La llegada de Enzo Maresca y un vestuario ya saturado de extremos han terminado de inclinar la balanza. Savinho ve el próximo curso como una encrucijada en su carrera. Otro año a medio gas en Manchester podría frenar de golpe su progresión. Ahí aparece el Tottenham.
El anzuelo De Zerbi
El club londinense ya se interesó por él el verano pasado. Esta vez ha ido un paso más allá. Según Fabrizio Romano, Savinho ya ha alcanzado un acuerdo total en las condiciones personales con el Tottenham. Salario, duración, proyecto. Todo cerrado entre jugador y club. Solo falta lo más complicado: que los dos gigantes de la negociación se entiendan.
El magnetismo tiene nombre propio: Roberto De Zerbi. El técnico italiano representa justo el tipo de entrenador que seduce a un extremo de su perfil. Fútbol ofensivo, ancho, con libertad para encarar y atacar espacios. Después de un paso irregular por el City, el brasileño ve en el sistema de De Zerbi el escaparate perfecto para explotar en la élite.

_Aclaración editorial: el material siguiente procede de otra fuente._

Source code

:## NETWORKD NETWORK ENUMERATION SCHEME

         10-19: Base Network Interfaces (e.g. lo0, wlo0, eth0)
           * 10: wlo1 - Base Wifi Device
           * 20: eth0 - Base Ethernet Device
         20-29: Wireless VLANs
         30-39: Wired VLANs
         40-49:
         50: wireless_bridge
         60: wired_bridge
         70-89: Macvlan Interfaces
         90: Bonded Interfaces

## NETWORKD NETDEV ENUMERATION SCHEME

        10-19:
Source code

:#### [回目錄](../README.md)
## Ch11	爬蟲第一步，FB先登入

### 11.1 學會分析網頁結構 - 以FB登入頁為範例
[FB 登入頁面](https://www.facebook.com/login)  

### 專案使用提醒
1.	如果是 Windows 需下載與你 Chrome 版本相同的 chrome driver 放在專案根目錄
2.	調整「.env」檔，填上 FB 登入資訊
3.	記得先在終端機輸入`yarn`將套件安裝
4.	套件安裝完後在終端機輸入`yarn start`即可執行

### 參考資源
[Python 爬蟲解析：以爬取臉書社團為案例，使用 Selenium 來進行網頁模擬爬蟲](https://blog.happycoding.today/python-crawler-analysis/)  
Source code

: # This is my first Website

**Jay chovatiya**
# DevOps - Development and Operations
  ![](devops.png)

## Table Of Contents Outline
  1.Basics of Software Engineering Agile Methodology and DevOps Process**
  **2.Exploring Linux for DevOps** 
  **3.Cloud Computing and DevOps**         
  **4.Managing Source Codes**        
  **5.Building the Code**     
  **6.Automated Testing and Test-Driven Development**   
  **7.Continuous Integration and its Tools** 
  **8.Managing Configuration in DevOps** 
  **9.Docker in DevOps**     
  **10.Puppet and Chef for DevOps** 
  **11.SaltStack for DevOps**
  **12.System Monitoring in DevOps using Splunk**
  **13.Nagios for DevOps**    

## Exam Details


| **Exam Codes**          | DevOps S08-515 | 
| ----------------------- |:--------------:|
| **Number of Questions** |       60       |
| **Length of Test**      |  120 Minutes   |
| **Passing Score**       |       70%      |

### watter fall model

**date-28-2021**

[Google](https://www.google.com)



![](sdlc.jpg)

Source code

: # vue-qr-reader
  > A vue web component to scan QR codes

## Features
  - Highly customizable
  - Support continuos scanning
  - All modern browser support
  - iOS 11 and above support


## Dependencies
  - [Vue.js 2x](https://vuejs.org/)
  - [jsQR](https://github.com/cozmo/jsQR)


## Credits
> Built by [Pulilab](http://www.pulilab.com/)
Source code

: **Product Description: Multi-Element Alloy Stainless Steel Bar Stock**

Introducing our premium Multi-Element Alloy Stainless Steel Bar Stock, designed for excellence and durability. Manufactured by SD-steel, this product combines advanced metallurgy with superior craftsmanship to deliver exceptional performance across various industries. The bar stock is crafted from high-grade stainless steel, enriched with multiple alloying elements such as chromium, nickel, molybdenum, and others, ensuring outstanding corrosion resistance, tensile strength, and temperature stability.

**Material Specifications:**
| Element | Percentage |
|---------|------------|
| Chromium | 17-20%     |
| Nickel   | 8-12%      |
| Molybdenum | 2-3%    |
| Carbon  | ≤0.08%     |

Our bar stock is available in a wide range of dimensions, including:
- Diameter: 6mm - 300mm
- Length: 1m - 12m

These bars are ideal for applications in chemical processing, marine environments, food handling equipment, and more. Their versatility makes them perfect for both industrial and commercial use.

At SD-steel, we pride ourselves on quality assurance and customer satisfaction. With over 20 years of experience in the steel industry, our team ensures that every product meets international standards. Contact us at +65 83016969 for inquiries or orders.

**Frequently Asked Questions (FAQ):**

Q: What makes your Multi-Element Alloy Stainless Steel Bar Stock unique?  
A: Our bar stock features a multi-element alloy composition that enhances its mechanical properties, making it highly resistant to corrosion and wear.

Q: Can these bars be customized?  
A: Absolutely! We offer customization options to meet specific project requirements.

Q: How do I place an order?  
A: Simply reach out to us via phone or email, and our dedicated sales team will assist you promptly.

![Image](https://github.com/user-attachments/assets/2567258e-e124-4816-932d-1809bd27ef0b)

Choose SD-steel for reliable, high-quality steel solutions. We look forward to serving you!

Ese compromiso del jugador, con petición formal de salida incluida, aumenta la presión sobre el City. Savinho registró una solicitud de traspaso a principios de verano, y desde entonces el director de fútbol, Hugo Viana, mantiene conversaciones para explorar una venta que encaje en los planes del club: hacer caja y liberar un hueco en la plantilla antes del cierre de mercado.

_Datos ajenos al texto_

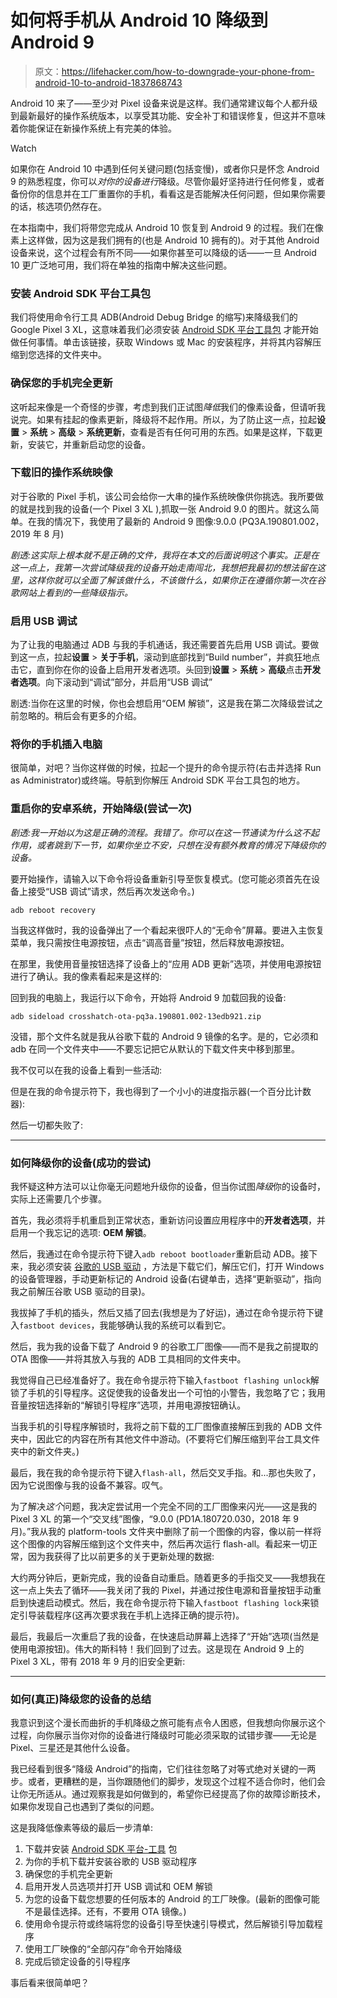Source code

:# 如何将手机从 Android 10 降级到 Android 9

> 原文：<https://lifehacker.com/how-to-downgrade-your-phone-from-android-10-to-android-1837868743>

Android 10 来了——至少对 Pixel 设备来说是这样。我们通常建议每个人都升级到最新最好的操作系统版本，以享受其功能、安全补丁和错误修复，但这并不意味着你能保证在新操作系统上有完美的体验。

Watch

如果你在 Android 10 中遇到任何关键问题(包括变慢)，或者你只是怀念 Android 9 的熟悉程度，你可以*对你的设备进行*降级。尽管你最好坚持进行任何修复，或者备份你的信息并在工厂重置你的手机，看看这是否能解决任何问题，但如果你需要的话，核选项仍然存在。

在本指南中，我们将带您完成从 Android 10 恢复到 Android 9 的过程。我们在像素上这样做，因为这是我们拥有的(也是 Android 10 拥有的)。对于其他 Android 设备来说，这个过程会有所不同——如果你甚至可以降级的话——一旦 Android 10 更广泛地可用，我们将在单独的指南中解决这些问题。

### 安装 Android SDK 平台工具包

我们将使用命令行工具 ADB(Android Debug Bridge 的缩写)来降级我们的 Google Pixel 3 XL，这意味着我们必须安装 [Android SDK 平台工具包](https://developer.android.com/studio/releases/platform-tools.html) 才能开始做任何事情。单击该链接，获取 Windows 或 Mac 的安装程序，并将其内容解压缩到您选择的文件夹中。

### 确保您的手机完全更新

这听起来像是一个奇怪的步骤，考虑到我们正试图*降低*我们的像素设备，但请听我说完。如果有挂起的像素更新，降级将不起作用。所以，为了防止这一点，拉起**设置** > **系统** > **高级** > **系统更新**，查看是否有任何可用的东西。如果是这样，下载更新，安装它，并重新启动您的设备。

### 下载旧的操作系统映像

对于谷歌的 Pixel 手机，该公司会给你一大串的操作系统映像供你挑选。我所要做的就是找到我的设备(一个 Pixel 3 XL ),抓取一张 Android 9.0 的图片。就这么简单。在我的情况下，我使用了最新的 Android 9 图像:9.0.0 (PQ3A.190801.002，2019 年 8 月)

*剧透:这实际上根本就不是正确的文件，我将在本文的后面说明这个事实。正是在这一点上，我第一次尝试降级我的设备开始走南闯北，我想把我最初的想法留在这里，这样你就可以全面了解该做什么，不该做什么，如果你正在遵循你第一次在谷歌网站上看到的一些降级指示。*

### 启用 USB 调试

为了让我的电脑通过 ADB 与我的手机通话，我还需要首先启用 USB 调试。要做到这一点，拉起**设置** > **关于手机**，滚动到底部找到“Build number”，并疯狂地点击它，直到你在你的设备上启用开发者选项。头回到**设置** > **系统** > **高级**点击**开发者选项**。向下滚动到“调试”部分，并启用“USB 调试”

剧透:当你在这里的时候，你也会想启用“OEM 解锁”，这是我在第二次降级尝试之前忽略的。稍后会有更多的介绍。

### 将你的手机插入电脑

很简单，对吧？当你这样做的时候，拉起一个提升的命令提示符(右击并选择 Run as Administrator)或终端。导航到你解压 Android SDK 平台工具包的地方。

### 重启你的安卓系统，开始降级(尝试一次)

*剧透:我一开始以为这是正确的流程。我错了。你可以在这一节通读为什么这不起作用，或者跳到下一节，如果你坐立不安，只想在没有额外教育的情况下降级你的设备。*

要开始操作，请输入以下命令将设备重新引导至恢复模式。(您可能必须首先在设备上接受“USB 调试”请求，然后再次发送命令。)

`adb reboot recovery`

当我这样做时，我的设备弹出了一个看起来很吓人的“无命令”屏幕。要进入主恢复菜单，我只需按住电源按钮，点击“调高音量”按钮，然后释放电源按钮。

在那里，我使用音量按钮选择了设备上的“应用 ADB 更新”选项，并使用电源按钮进行了确认。我的像素看起来是这样的:

回到我的电脑上，我运行以下命令，开始将 Android 9 加载回我的设备:

`adb sideload crosshatch-ota-pq3a.190801.002-13edb921.zip`

没错，那个文件名就是我从谷歌下载的 Android 9 镜像的名字。是的，它必须和 adb 在同一个文件夹中——不要忘记把它从默认的下载文件夹中移到那里。

我不仅可以在我的设备上看到一些活动:

但是在我的命令提示符下，我也得到了一个小小的进度指示器(一个百分比计数器):

然后一切都失败了:

* * *

### 如何降级你的设备(成功的尝试)

我怀疑这种方法可以让你毫无问题地升级你的设备，但当你试图*降级*你的设备时，实际上还需要几个步骤。

首先，我必须将手机重启到正常状态，重新访问设置应用程序中的**开发者选项**，并启用一个我忘记的选项: **OEM 解锁**。

然后，我通过在命令提示符下键入`adb reboot bootloader`重新启动 ADB。接下来，我必须安装 [谷歌的 USB 驱动](https://developer.android.com/studio/run/win-usb.html) ，方法是下载它们，解压它们，打开 Windows 的设备管理器，手动更新标记的 Android 设备(右键单击，选择“更新驱动”，指向我之前解压谷歌 USB 驱动的目录)。

我拔掉了手机的插头，然后又插了回去(我想是为了好运)，通过在命令提示符下键入`fastboot devices`，我能够确认我的系统可以看到它。

然后，我为我的设备下载了 Android 9 的谷歌工厂图像——而不是我之前提取的 OTA 图像——并将其放入与我的 ADB 工具相同的文件夹中。

我觉得自己已经准备好了。我在命令提示符下输入`fastboot flashing unlock`解锁了手机的引导程序。这促使我的设备发出一个可怕的小警告，我忽略了它；我用音量按钮选择新的“解锁引导程序”选项，并用电源按钮确认。

当我手机的引导程序解锁时，我将之前下载的工厂图像直接解压到我的 ADB 文件夹中，因此它的内容在所有其他文件中游动。(不要将它们解压缩到平台工具文件夹中的新文件夹。)

最后，我在我的命令提示符下键入`flash-all`，然后交叉手指。和...那也失败了，因为它说图像与我的设备不兼容。叹气。

为了解决*这个*问题，我决定尝试用一个完全不同的工厂图像来闪光——这是我的 Pixel 3 XL 的第一个“交叉线”图像，“9.0.0 (PD1A.180720.030，2018 年 9 月)。”我从我的 platform-tools 文件夹中删除了前一个图像的内容，像以前一样将这个图像的内容解压缩到这个文件夹中，然后再次运行 flash-all。看起来一切正常，因为我获得了比以前更多的关于更新处理的数据:

大约两分钟后，更新完成，我的设备自动重启。随着更多的手指交叉——我想我在这一点上失去了循环——我关闭了我的 Pixel，并通过按住电源和音量按钮手动重启到快速启动模式。然后，我在命令提示符下输入`fastboot flashing lock`来锁定引导装载程序(这再次要求我在手机上选择正确的提示符)。

最后，我最后一次重启了我的设备，在快速启动屏幕上选择了“开始”选项(当然是使用电源按钮)。伟大的斯科特！我们回到了过去。这是现在 Android 9 上的 Pixel 3 XL，带有 2018 年 9 月的旧安全更新:

* * *

### 如何(真正)降级您的设备的总结

我意识到这个漫长而曲折的手机降级之旅可能有点令人困惑，但我想向你展示这个过程，向你展示当你对你的设备进行降级时可能必须采取的试错步骤——无论是 Pixel、三星还是其他什么设备。

我已经看到很多“降级 Android”的指南，它们往往忽略了对等式绝对关键的一两步。或者，更糟糕的是，当你跟随他们的脚步，发现这个过程不适合你时，他们会让你无所适从。通过观察我是如何做到的，希望你已经提高了你的故障诊断技术，如果你发现自己也遇到了类似的问题。

这是我降低像素等级的最后一步清单:

1.  下载并安装 [Android SDK 平台-工具](https://developer.android.com/studio/releases/platform-tools.html) 包
2.  为你的手机下载并安装谷歌的 USB 驱动程序
3.  确保您的手机完全更新
4.  启用开发人员选项并打开 USB 调试和 OEM 解锁
5.  为您的设备下载您想要的任何版本的 Android 的工厂映像。(最新的图像可能不是最佳选择。还有，不要用 OTA 镜像。)
6.  使用命令提示符或终端将您的设备引导至快速引导模式，然后解锁引导加载程序
7.  使用工厂映像的“全部闪存”命令开始降级
8.  完成后锁定设备的引导程序

事后看来很简单吧？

Un contrato largo, un precio alto
El problema está donde casi siempre: en los números. El City ató a Savinho con un contrato hasta 2031, un blindaje que le otorga una posición de fuerza enorme en la mesa. No tiene urgencia contractual ni necesidad de rebajar su tasación solo porque el futbolista quiera irse.
Las informaciones apuntan a que la distancia entre la oferta del Tottenham y la valoración del City no es un mero detalle de última hora. Romano habla de una brecha “bastante grande”, un bloqueo real que obliga a imaginar movimientos significativos de una de las dos partes para desbloquear la operación.
El contexto interno del campeón inglés añade una capa más. El club ya ha invertido una cantidad importante en el fichaje de Elliot Anderson este verano. La venta de Savinho daría a Viana margen financiero para rematar las posiciones que aún figuran en su lista antes de que baje la persiana del mercado. El City escucha, pero no regala.
Carrera contra el reloj
Mientras tanto, el jugador espera. Su deseo es claro: salir ya, llegar a Londres a tiempo para la pretemporada completa bajo De Zerbi y empezar el curso con un rol protagonista, lejos de la etiqueta de “recurso de rotación” que lo ha acompañado en Manchester.
El Tottenham, por su parte, sabe que no está solo. Desde Italia también se mueven piezas por Savinho, un detalle que el City puede utilizar para sostener su postura en la negociación. Cuanto más interés haya, más fácil será mantener alta la exigencia económica.
El pulso está servido: un extremo de 22 años que empuja para cambiar de aires, un club que protege su activo con un contrato largo y un técnico, De Zerbi, convertido en el gran reclamo de un proyecto que quiere dar un salto de calidad inmediato.
La ventana se va cerrando. La pregunta ya no es si Savinho quiere jugar para el Tottenham, eso está resuelto. La cuestión es otra: ¿quién cede primero en este juego de cifras antes de que el reloj del mercado marque el final?